═══ TASK INPUT ═══

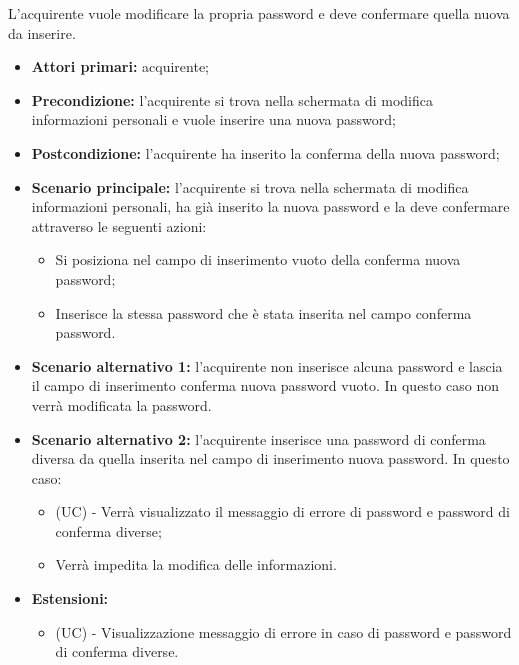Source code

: L'acquirente vuole modificare la propria password e deve confermare quella nuova da inserire.
\begin{itemize}
    \item \textbf{Attori primari:} acquirente;
    \item \textbf{Precondizione:} l'acquirente si trova nella schermata di modifica informazioni personali e vuole inserire una nuova password;
    \item \textbf{Postcondizione:} l'acquirente ha inserito la conferma della nuova password;
    \item \textbf{Scenario principale:} l'acquirente si trova nella schermata di modifica informazioni personali, ha già inserito la nuova password e la deve confermare attraverso le seguenti azioni:
        \begin{itemize}
            \item Si posiziona nel campo di inserimento vuoto della conferma nuova password;
            \item Inserisce la stessa password che è stata inserita nel campo conferma password.
        \end{itemize}
    \item \textbf{Scenario alternativo 1:} l'acquirente non inserisce alcuna password e lascia il campo di inserimento conferma nuova password vuoto. In questo caso non verrà modificata la password.
    \item \textbf{Scenario alternativo 2:} l'acquirente inserisce una password di conferma diversa da quella inserita nel campo di inserimento nuova password. In questo caso:
    \begin{itemize}
        \item (UC) - Verrà visualizzato il messaggio di errore di password e password di conferma diverse;
        \item Verrà impedita la modifica delle informazioni.
    \end{itemize}
    \item \textbf{Estensioni:}
    \begin{itemize}
        \item (UC) - Visualizzazione messaggio di errore in caso di password e password di conferma diverse.
    \end{itemize}
\end{itemize}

═══

The lines wanted run from the first one in the material above through the line containing "della nuova password;"; give them again exactly, leaving out the pictures.

Source code

: L'acquirente vuole modificare la propria password e deve confermare quella nuova da inserire.
\begin{itemize}
    \item \textbf{Attori primari:} acquirente;
    \item \textbf{Precondizione:} l'acquirente si trova nella schermata di modifica informazioni personali e vuole inserire una nuova password;
    \item \textbf{Postcondizione:} l'acquirente ha inserito la conferma della nuova password;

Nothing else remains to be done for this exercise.